The summer solstice was past, peonies and lilac had both vanished, cuckoos had changed their tune and were making ready to fly. Roast corn-cobs came and trout from the mountains; cherries, then strawberries, apricots and peaches, and, finally, wonderful melons and raspberries. The scarlet blaze of paprika—there were two kinds on the table, one of them fierce as gunpowder—was cooled by cucumber cut thin as muslin and by soda splashed into glasses of wine already afloat with ice; this had been fetched from an igloo-like undercroft among the trees where prudent hands had stacked it six months before, when—it was impossible to imagine it!—snow covered all. Waggons creaked under loads of apricots, yet the trees were still laden; they scattered the dust, wasps tunnelled them and wheels and foot-falls flattened them to a yellow pulp; tall wooden vats bubbled among the dusty sunflowers, filling the yards with the sweet and heady smell of their fermentation; and soon, even at midday, the newly distilled spirit began to bowl the peasants over like a sniper, flinging the harvesters prostrate and prone in every fragment of shadow. They snored among sheaves and hay-cocks and a mantle of flies covered them while the flocks crammed together under every spread of branches, and not a leaf moved.

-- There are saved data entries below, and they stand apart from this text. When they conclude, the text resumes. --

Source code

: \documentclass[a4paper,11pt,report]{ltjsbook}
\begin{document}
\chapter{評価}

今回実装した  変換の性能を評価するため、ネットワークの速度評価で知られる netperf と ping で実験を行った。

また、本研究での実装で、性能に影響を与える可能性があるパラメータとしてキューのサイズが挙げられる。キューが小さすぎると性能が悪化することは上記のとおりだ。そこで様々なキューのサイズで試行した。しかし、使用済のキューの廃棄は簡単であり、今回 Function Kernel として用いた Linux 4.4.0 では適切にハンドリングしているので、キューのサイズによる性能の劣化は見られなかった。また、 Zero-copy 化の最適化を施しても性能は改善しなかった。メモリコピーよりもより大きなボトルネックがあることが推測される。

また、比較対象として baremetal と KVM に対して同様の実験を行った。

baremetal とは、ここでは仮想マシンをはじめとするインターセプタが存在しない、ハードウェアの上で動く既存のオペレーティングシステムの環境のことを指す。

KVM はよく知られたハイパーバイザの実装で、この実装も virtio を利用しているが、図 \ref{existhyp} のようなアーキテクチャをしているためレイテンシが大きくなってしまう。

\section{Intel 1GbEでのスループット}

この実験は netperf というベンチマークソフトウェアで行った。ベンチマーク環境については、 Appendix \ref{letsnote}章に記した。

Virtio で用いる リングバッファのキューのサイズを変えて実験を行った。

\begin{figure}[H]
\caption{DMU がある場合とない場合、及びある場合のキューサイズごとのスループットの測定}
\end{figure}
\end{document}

Behind the thick walls and the closed afternoon shutters of the kastély [manor house], sleep reigned fitfully too, but resurrection came soon. The barley was already in and István was busy with his reapers and the last of the wheat. (In Hungary, the harvest began on the 29th of June, the feast of SS. Peter and Paul, but it was a bit earlier hereabouts.) … After the long weeks of sickles and scythes and whetstones, it was threshing time. Old machines were toiling away and filling the valleys with their throbbing, driven by engines with flapping belts and tall Puffing Billy chimneys expanding in a zigzag at the top. Up in the mountains, horses harnessed to wooden sledges and rollers for shelling the grain trotted round and round on circles of cobble. Winnowing followed, when clouds of skied grain sparkled and fell and then sparkled again as the next wooden shovelful transfigured the afternoon with chaff. The sacks, carried off in ox-carts, were safe in the barns at last. If the waggoners were Rumanians, instead of crying “stânga!” or “dreaptă!” in their native tongue when they wanted their oxen to turn left or right (or “jobb!” or “bal!” in Magyar if they were Hungarians) they would shout “heiss!” [hăis] and “tcha!” [cea]. I had first noticed these arcane cries when buffaloes were being coaxed or goaded along. István thought that the Turks had first brought these animals here, probably from Egypt, though they must originally have come from India. But the words are neither Turkish, Arabic, Romany, Hindi nor Urdu.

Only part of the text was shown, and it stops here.